Plugin PT15 (Positional Token 15)
PT15, short for Positional Token 15, is an indexing and search algorithm that leverages token position within a document to enhance search relevance.
It is inspired by Thomas Wilkerling’s work on Flexsearch.
The algorithm splits a document into tokens and stores them in 15 predefined positional buckets.
Each bucket represents a relative position within the text, scaling based on the document length.
When searching, the position of matching tokens is considered, giving higher scores to tokens found in earlier positions.
This approach prioritizes the placement of key terms, making the search results more relevant for queries where token order and position matter.
Installation
You can install the plugin using any major Node.js package manager.
Usage
This plugin will replace the default scoring algorithm (BM25) with the PT15 algorithm, making search faster and the index size smaller.
And that’s it! The Orama plugin will do the rest for you.
PT15 vs BM25, pros and cons
QPS and BM25 are two very different scoring algorithms, and they offer pros and cons depending on the use case.
PT15 Pros
-
Position-Aware Scoring: PT15 takes into account the position of tokens in a document, allowing for more contextually relevant search results, particularly in cases where the order and placement of words matter (e.g., titles or headlines).
-
Efficient Token Search: By storing tokens in predefined positional buckets, PT15 can quickly search through documents based on both token presence and position, providing fast and efficient search results.
-
Boosts Key Positions: Tokens in earlier or more prominent positions (e.g., the start of a sentence or document) can be given higher importance, which is useful for scoring queries where the position of a term plays a role in relevance.
-
Handling of Large Documents: PT15 scales token positions in documents longer than 15 tokens, ensuring that even long documents are mapped into the 15-position scheme, maintaining efficient indexing regardless of document size.
-
Partial Token Matching: PT15 can handle partial matches by storing token parts (prefixes) within each positional bucket, enabling the algorithm to support queries even if only a part of a token is present.
PT15 Cons
-
Limited to 15 Positions: With a fixed maximum of 15 positional buckets, PT15 may oversimplify token positioning for longer documents, potentially losing precision for content where token positions beyond the 15th are important.
-
Position Bias: The algorithm inherently gives higher weight to tokens that appear earlier in the document. While beneficial in some cases, this can bias the search results toward the beginning of documents, which may not always reflect true relevance for longer or complex documents.
How to choose
When deciding between PT15 and BM25, consider the nature of your content and the importance of token position in your search queries.
Use PT15 when:
- You need to prioritize the position of tokens in your search results.

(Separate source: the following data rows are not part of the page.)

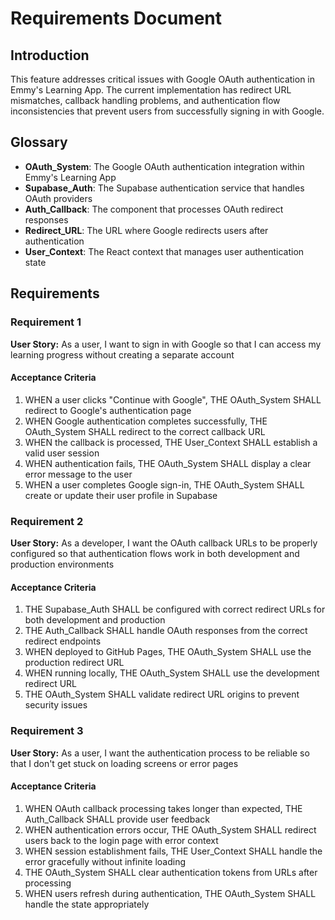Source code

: # Requirements Document

## Introduction

This feature addresses critical issues with Google OAuth authentication in Emmy's Learning App. The current implementation has redirect URL mismatches, callback handling problems, and authentication flow inconsistencies that prevent users from successfully signing in with Google.

## Glossary

- **OAuth_System**: The Google OAuth authentication integration within Emmy's Learning App
- **Supabase_Auth**: The Supabase authentication service that handles OAuth providers
- **Auth_Callback**: The component that processes OAuth redirect responses
- **Redirect_URL**: The URL where Google redirects users after authentication
- **User_Context**: The React context that manages user authentication state

## Requirements

### Requirement 1

**User Story:** As a user, I want to sign in with Google so that I can access my learning progress without creating a separate account

#### Acceptance Criteria

1. WHEN a user clicks "Continue with Google", THE OAuth_System SHALL redirect to Google's authentication page
2. WHEN Google authentication completes successfully, THE OAuth_System SHALL redirect to the correct callback URL
3. WHEN the callback is processed, THE User_Context SHALL establish a valid user session
4. WHEN authentication fails, THE OAuth_System SHALL display a clear error message to the user
5. WHEN a user completes Google sign-in, THE OAuth_System SHALL create or update their user profile in Supabase

### Requirement 2

**User Story:** As a developer, I want the OAuth callback URLs to be properly configured so that authentication flows work in both development and production environments

#### Acceptance Criteria

1. THE Supabase_Auth SHALL be configured with correct redirect URLs for both development and production
2. THE Auth_Callback SHALL handle OAuth responses from the correct redirect endpoints
3. WHEN deployed to GitHub Pages, THE OAuth_System SHALL use the production redirect URL
4. WHEN running locally, THE OAuth_System SHALL use the development redirect URL
5. THE OAuth_System SHALL validate redirect URL origins to prevent security issues

### Requirement 3

**User Story:** As a user, I want the authentication process to be reliable so that I don't get stuck on loading screens or error pages

#### Acceptance Criteria

1. WHEN OAuth callback processing takes longer than expected, THE Auth_Callback SHALL provide user feedback
2. WHEN authentication errors occur, THE OAuth_System SHALL redirect users back to the login page with error context
3. WHEN session establishment fails, THE User_Context SHALL handle the error gracefully without infinite loading
4. THE OAuth_System SHALL clear authentication tokens from URLs after processing
5. WHEN users refresh during authentication, THE OAuth_System SHALL handle the state appropriately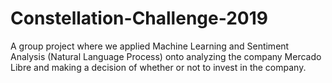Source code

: # Constellation-Challenge-2019

A group project where we applied Machine Learning and Sentiment Analysis (Natural Language Process) onto analyzing the company Mercado Libre and making a decision of whether or not to invest in the company. 
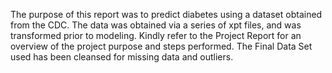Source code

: The purpose of this report was to predict diabetes using a dataset obtained from the CDC. The data was obtained via a series of xpt files, and was transformed prior to modeling.
Kindly refer to the Project Report for an overview of the project purpose and steps performed. 
The Final Data Set used has been cleansed for missing data and outliers.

- Token order and placement are crucial for relevance.
- You want to boost the importance of tokens in specific positions.
- You are working with shorter documents or queries where token position is a key factor.
BM25 may be more suitable when:
- Token position is less critical for relevance.
- You are dealing with long-form content or technical documentation.
- You need a more balanced approach to scoring that considers multiple relevance factors.
- You want to maintain a more traditional scoring algorithm for search results.